### Exercise description
Return every record in full. Match each one exactly.

---------------

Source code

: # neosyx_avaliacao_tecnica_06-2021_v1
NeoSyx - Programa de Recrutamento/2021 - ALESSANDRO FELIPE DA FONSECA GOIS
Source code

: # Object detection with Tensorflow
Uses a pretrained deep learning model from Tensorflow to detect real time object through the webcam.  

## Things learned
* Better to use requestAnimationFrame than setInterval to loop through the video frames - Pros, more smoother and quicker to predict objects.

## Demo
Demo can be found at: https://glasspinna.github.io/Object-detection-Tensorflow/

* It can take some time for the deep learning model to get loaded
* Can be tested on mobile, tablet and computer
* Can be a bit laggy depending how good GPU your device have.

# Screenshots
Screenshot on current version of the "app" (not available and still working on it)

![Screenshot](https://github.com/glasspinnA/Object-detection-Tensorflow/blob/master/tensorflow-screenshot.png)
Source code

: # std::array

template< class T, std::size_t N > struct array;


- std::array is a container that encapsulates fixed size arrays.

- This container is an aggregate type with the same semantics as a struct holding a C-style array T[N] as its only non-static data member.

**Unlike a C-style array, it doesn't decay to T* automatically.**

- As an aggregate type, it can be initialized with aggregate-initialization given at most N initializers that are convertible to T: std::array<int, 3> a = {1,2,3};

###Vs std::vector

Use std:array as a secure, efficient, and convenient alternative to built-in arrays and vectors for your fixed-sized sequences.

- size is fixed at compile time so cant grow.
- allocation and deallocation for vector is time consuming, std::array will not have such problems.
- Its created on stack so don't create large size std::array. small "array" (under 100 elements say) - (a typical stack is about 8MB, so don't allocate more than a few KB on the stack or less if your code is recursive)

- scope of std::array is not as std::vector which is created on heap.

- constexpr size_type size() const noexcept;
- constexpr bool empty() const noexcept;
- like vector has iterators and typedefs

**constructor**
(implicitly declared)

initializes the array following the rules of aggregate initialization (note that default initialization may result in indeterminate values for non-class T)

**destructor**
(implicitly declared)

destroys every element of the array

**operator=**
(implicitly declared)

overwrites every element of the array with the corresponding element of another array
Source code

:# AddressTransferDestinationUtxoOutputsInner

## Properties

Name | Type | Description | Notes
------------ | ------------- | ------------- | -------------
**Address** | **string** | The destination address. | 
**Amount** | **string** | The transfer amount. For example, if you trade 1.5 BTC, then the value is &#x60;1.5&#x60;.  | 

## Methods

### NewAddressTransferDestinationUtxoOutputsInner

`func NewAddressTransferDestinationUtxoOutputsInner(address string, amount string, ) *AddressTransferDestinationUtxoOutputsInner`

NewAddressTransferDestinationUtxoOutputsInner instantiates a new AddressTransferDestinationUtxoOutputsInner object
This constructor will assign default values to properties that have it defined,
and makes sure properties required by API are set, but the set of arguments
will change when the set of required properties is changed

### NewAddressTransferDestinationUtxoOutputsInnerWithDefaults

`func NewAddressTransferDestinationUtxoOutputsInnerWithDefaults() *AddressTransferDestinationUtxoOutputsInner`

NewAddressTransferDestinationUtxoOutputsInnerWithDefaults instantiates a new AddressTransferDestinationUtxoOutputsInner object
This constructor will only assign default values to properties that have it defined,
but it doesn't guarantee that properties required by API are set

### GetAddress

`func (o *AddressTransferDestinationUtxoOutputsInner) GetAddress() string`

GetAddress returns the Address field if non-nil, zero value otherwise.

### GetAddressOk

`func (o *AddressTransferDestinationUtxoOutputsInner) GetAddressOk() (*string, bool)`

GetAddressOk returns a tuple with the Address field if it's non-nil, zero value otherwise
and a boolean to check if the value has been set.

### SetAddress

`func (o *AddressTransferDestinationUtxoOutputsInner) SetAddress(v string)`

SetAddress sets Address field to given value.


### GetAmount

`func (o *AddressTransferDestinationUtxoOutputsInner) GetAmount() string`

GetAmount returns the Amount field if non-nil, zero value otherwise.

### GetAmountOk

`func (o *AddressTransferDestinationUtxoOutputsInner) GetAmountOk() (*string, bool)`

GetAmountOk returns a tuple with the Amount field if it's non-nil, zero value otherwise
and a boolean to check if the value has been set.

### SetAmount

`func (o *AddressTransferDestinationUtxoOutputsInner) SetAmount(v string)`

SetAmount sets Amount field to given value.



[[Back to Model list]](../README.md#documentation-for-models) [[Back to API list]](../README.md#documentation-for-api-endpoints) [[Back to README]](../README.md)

---------------

### Answer to this problem
Source code

: # neosyx_avaliacao_tecnica_06-2021_v1
NeoSyx - Programa de Recrutamento/2021 - ALESSANDRO FELIPE DA FONSECA GOIS
Source code

: # Object detection with Tensorflow
Uses a pretrained deep learning model from Tensorflow to detect real time object through the webcam.  

## Things learned
* Better to use requestAnimationFrame than setInterval to loop through the video frames - Pros, more smoother and quicker to predict objects.

## Demo
Demo can be found at: https://glasspinna.github.io/Object-detection-Tensorflow/

* It can take some time for the deep learning model to get loaded
* Can be tested on mobile, tablet and computer
* Can be a bit laggy depending how good GPU your device have.

# Screenshots
Screenshot on current version of the "app" (not available and still working on it)

![Screenshot](https://github.com/glasspinnA/Object-detection-Tensorflow/blob/master/tensorflow-screenshot.png)
Source code

: # std::array

template< class T, std::size_t N > struct array;


- std::array is a container that encapsulates fixed size arrays.

- This container is an aggregate type with the same semantics as a struct holding a C-style array T[N] as its only non-static data member.

**Unlike a C-style array, it doesn't decay to T* automatically.**

- As an aggregate type, it can be initialized with aggregate-initialization given at most N initializers that are convertible to T: std::array<int, 3> a = {1,2,3};

###Vs std::vector

Use std:array as a secure, efficient, and convenient alternative to built-in arrays and vectors for your fixed-sized sequences.

- size is fixed at compile time so cant grow.
- allocation and deallocation for vector is time consuming, std::array will not have such problems.
- Its created on stack so don't create large size std::array. small "array" (under 100 elements say) - (a typical stack is about 8MB, so don't allocate more than a few KB on the stack or less if your code is recursive)

- scope of std::array is not as std::vector which is created on heap.

- constexpr size_type size() const noexcept;
- constexpr bool empty() const noexcept;
- like vector has iterators and typedefs

**constructor**
(implicitly declared)

initializes the array following the rules of aggregate initialization (note that default initialization may result in indeterminate values for non-class T)

**destructor**
(implicitly declared)

destroys every element of the array

**operator=**
(implicitly declared)

overwrites every element of the array with the corresponding element of another array
Source code

:# AddressTransferDestinationUtxoOutputsInner

## Properties

Name | Type | Description | Notes
------------ | ------------- | ------------- | -------------
**Address** | **string** | The destination address. | 
**Amount** | **string** | The transfer amount. For example, if you trade 1.5 BTC, then the value is &#x60;1.5&#x60;.  | 

## Methods

### NewAddressTransferDestinationUtxoOutputsInner

`func NewAddressTransferDestinationUtxoOutputsInner(address string, amount string, ) *AddressTransferDestinationUtxoOutputsInner`

NewAddressTransferDestinationUtxoOutputsInner instantiates a new AddressTransferDestinationUtxoOutputsInner object
This constructor will assign default values to properties that have it defined,
and makes sure properties required by API are set, but the set of arguments
will change when the set of required properties is changed

### NewAddressTransferDestinationUtxoOutputsInnerWithDefaults

`func NewAddressTransferDestinationUtxoOutputsInnerWithDefaults() *AddressTransferDestinationUtxoOutputsInner`

NewAddressTransferDestinationUtxoOutputsInnerWithDefaults instantiates a new AddressTransferDestinationUtxoOutputsInner object
This constructor will only assign default values to properties that have it defined,
but it doesn't guarantee that properties required by API are set

### GetAddress

`func (o *AddressTransferDestinationUtxoOutputsInner) GetAddress() string`

GetAddress returns the Address field if non-nil, zero value otherwise.

### GetAddressOk

`func (o *AddressTransferDestinationUtxoOutputsInner) GetAddressOk() (*string, bool)`

GetAddressOk returns a tuple with the Address field if it's non-nil, zero value otherwise
and a boolean to check if the value has been set.

### SetAddress

`func (o *AddressTransferDestinationUtxoOutputsInner) SetAddress(v string)`

SetAddress sets Address field to given value.


### GetAmount

`func (o *AddressTransferDestinationUtxoOutputsInner) GetAmount() string`

GetAmount returns the Amount field if non-nil, zero value otherwise.

### GetAmountOk

`func (o *AddressTransferDestinationUtxoOutputsInner) GetAmountOk() (*string, bool)`

GetAmountOk returns a tuple with the Amount field if it's non-nil, zero value otherwise
and a boolean to check if the value has been set.

### SetAmount

`func (o *AddressTransferDestinationUtxoOutputsInner) SetAmount(v string)`

SetAmount sets Amount field to given value.



[[Back to Model list]](../README.md#documentation-for-models) [[Back to API list]](../README.md#documentation-for-api-endpoints) [[Back to README]](../README.md)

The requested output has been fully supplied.